Note 1: UW-Whitewater’s problems go further back than 2018. Before this, UW-Whitewater was under federal investigation over its handling of sexual violence and harassment complaints. (Richard Telfer was chancellor during the period under investigation.) 

Years ago, on Telfer’s departure, local landlord Larry Kachel said of Telfer that 

“I have known six chancellors, going back to Chancellor Carter,” Kachel said. “They were all good people and all did good work, but, Dick, you are at least half a head above the rest in terms of the town-and-gown issues that have gone on. We are in a tough time with budget issues right now, but we appreciate everything you have done, and will continue to do in any way you can. You always had an open door policy and were always accessible to community members. We are going to miss you.”

See https://www.dailyunion.com/news/article_68cb8454-1c18-11e5-8e44-a3bfa315d78f.html.

I’ve thought, now and again, of those remarks and those of others at the same event.

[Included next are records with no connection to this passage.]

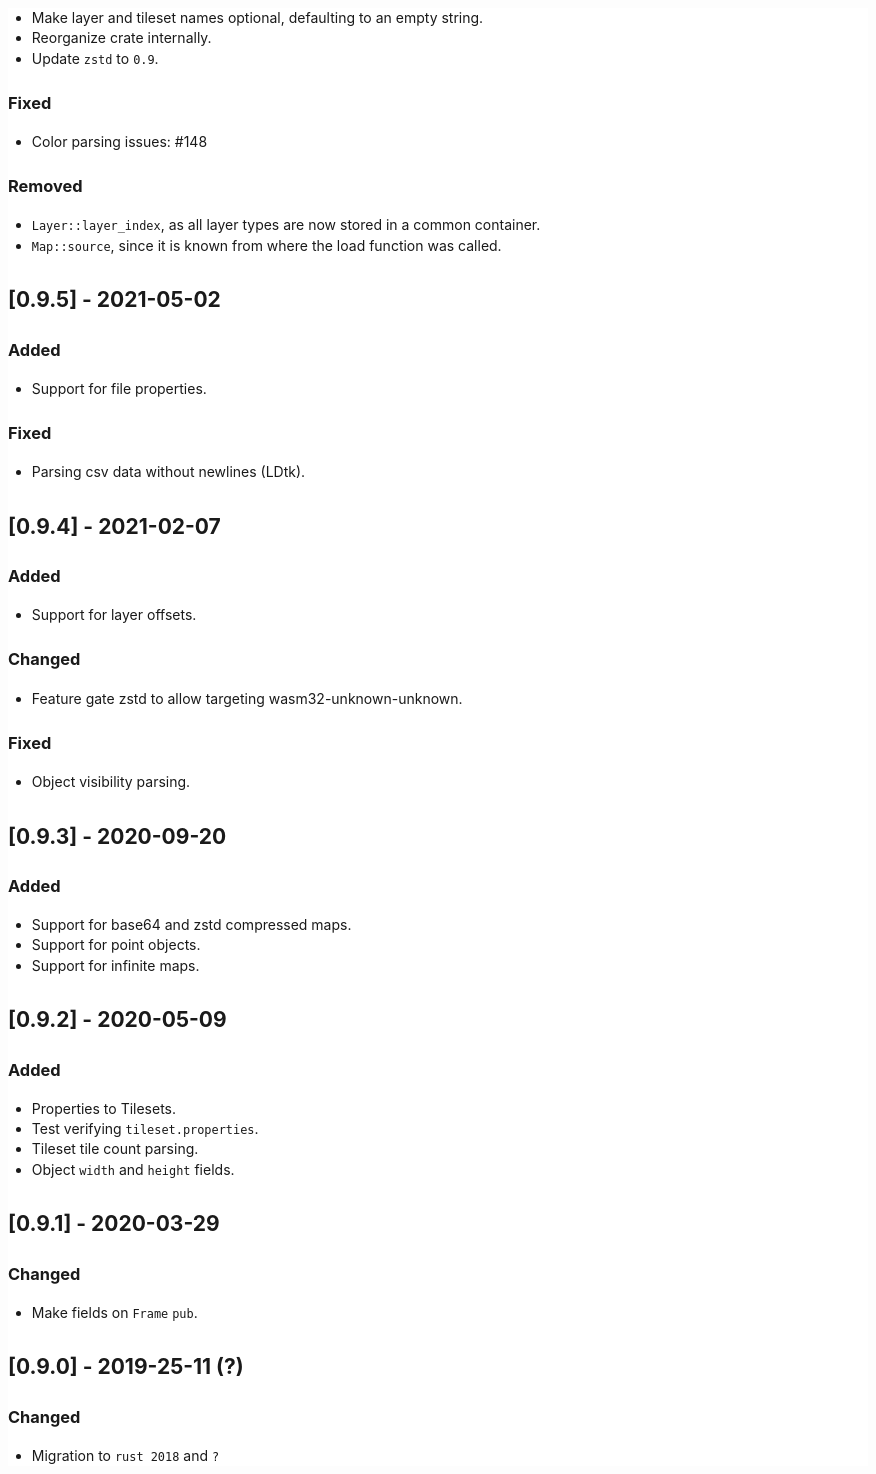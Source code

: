 - Make layer and tileset names optional, defaulting to an empty string.
- Reorganize crate internally.
- Update `zstd` to `0.9`.

### Fixed
- Color parsing issues: #148

### Removed
- `Layer::layer_index`, as all layer types are now stored in a common container.
- `Map::source`, since it is known from where the load function was called.

## [0.9.5] - 2021-05-02
### Added
- Support for file properties.

### Fixed
- Parsing csv data without newlines (LDtk).

## [0.9.4] - 2021-02-07
### Added
- Support for layer offsets.

### Changed
- Feature gate zstd to allow targeting wasm32-unknown-unknown.

### Fixed
- Object visibility parsing.

## [0.9.3] - 2020-09-20
### Added
- Support for base64 and zstd compressed maps.
- Support for point objects.
- Support for infinite maps.

## [0.9.2] - 2020-05-09
### Added
- Properties to Tilesets.
- Test verifying `tileset.properties`.
- Tileset tile count parsing.
- Object `width` and `height` fields.

## [0.9.1] - 2020-03-29
### Changed
- Make fields on `Frame` `pub`.

## [0.9.0] - 2019-25-11 (?)
### Changed
- Migration to `rust 2018` and `?`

They haunt. In light of all that happened at UW-Whitewater in the several years before Telfer’s retirement, those words of undeserved praise reveal an unbridgeable divide in perspective. Nothing justifies that boosterism. 

One wishes Dr. King the best, knowing that he enters a troubled institution in need of sound and stable leadership. See also UW-Whitewater’s Chancellor Search Brings Opportunity, The Diligence Required for the UW-Whitewater Chancellor Search, and For UW-Whitewater, a Legislative Predictor.

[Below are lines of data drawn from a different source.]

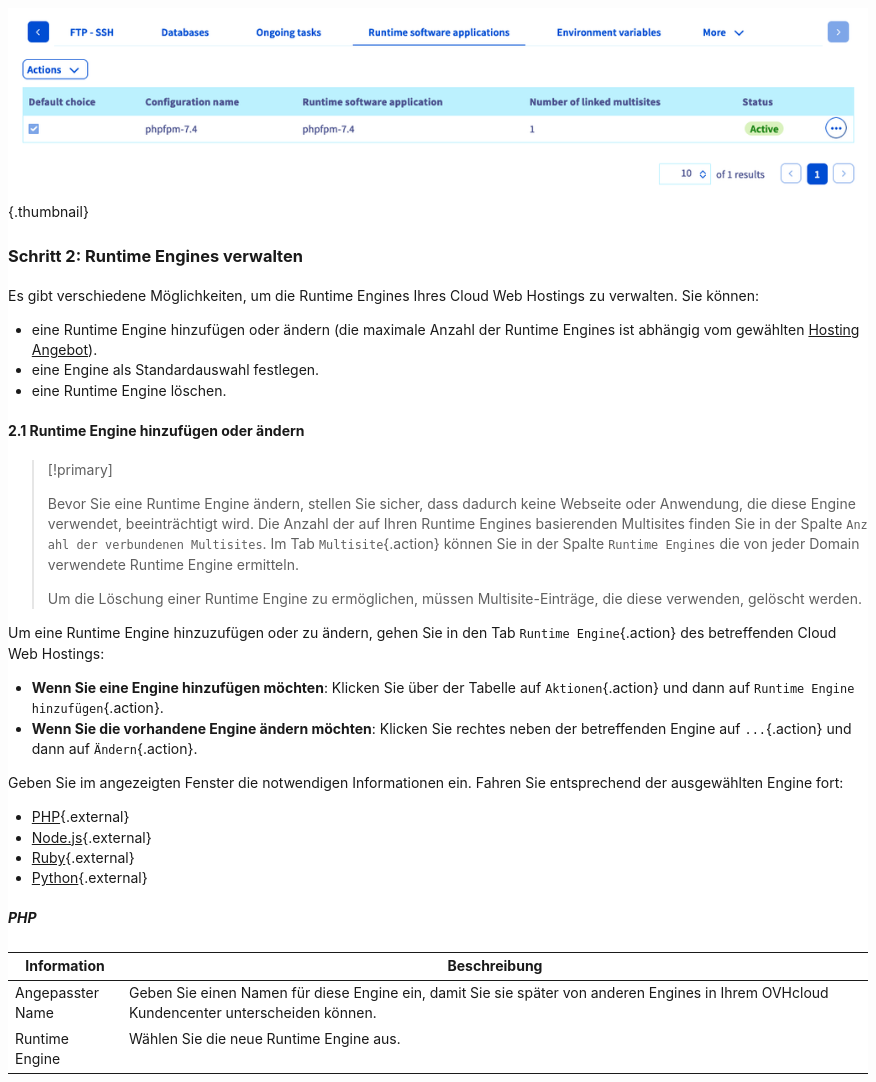 ![cloudweb](images/tab-phpfpm7-4.png){.thumbnail}

### Schritt 2: Runtime Engines verwalten

Es gibt verschiedene Möglichkeiten, um die Runtime Engines Ihres Cloud Web Hostings zu verwalten. Sie können:

- eine Runtime Engine hinzufügen oder ändern (die maximale Anzahl der Runtime Engines ist abhängig vom gewählten [Hosting Angebot](https://www.ovhcloud.com/de/web-hosting/cloud-web-offer/)).
- eine Engine als Standardauswahl festlegen.
- eine Runtime Engine löschen.

#### 2.1 Runtime Engine hinzufügen oder ändern

> [!primary]
>
> Bevor Sie eine Runtime Engine ändern, stellen Sie sicher, dass dadurch keine Webseite oder Anwendung, die diese Engine verwendet, beeinträchtigt wird. Die Anzahl der auf Ihren Runtime Engines basierenden Multisites finden Sie in der Spalte `Anzahl der verbundenen Multisites`. Im Tab `Multisite`{.action} können Sie in der Spalte `Runtime Engines` die von jeder Domain verwendete Runtime Engine ermitteln.
> 
> Um die Löschung einer Runtime Engine zu ermöglichen, müssen Multisite-Einträge, die diese verwenden, gelöscht werden.

Um eine Runtime Engine hinzuzufügen oder zu ändern, gehen Sie in den Tab `Runtime Engine`{.action} des betreffenden Cloud Web Hostings:

- **Wenn Sie eine Engine hinzufügen möchten**\: Klicken Sie über der Tabelle auf `Aktionen`{.action} und dann auf `Runtime Engine hinzufügen`{.action}.
- **Wenn Sie die vorhandene Engine ändern möchten**\: Klicken Sie rechtes neben der betreffenden Engine auf `...`{.action} und dann auf `Ändern`{.action}.

Geben Sie im angezeigten Fenster die notwendigen Informationen ein. Fahren Sie entsprechend der ausgewählten Engine fort:

- [PHP](./#php){.external} 
- [Node.js](./#nodejs){.external}
- [Ruby](./#ruby){.external} 
- [Python](./#python){.external} 

##### **PHP**

|Information|Beschreibung| 
|---|---| 
|Angepasster Name|Geben Sie einen Namen für diese Engine ein, damit Sie sie später von anderen Engines in Ihrem OVHcloud Kundencenter unterscheiden können.|  
|Runtime Engine|Wählen Sie die neue Runtime Engine aus.|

Note 2: A publication in Whitewater yesterday speculated on the chancellor search that “[a]pparently no announcement will be made on Thursday, as the agenda does not indicate that the board will return to open session after the discussion of that item.” (The page where this appeared has now been pulled down.)

In any event, that speculation was a misreading of Wisconsin law. Wisconsin’s Open Meetings Law, Wis. Stat. §§ 19.81 to 19.98, does not prevent an announcement via press release following a meeting like yesterday’s Regents’ meeting.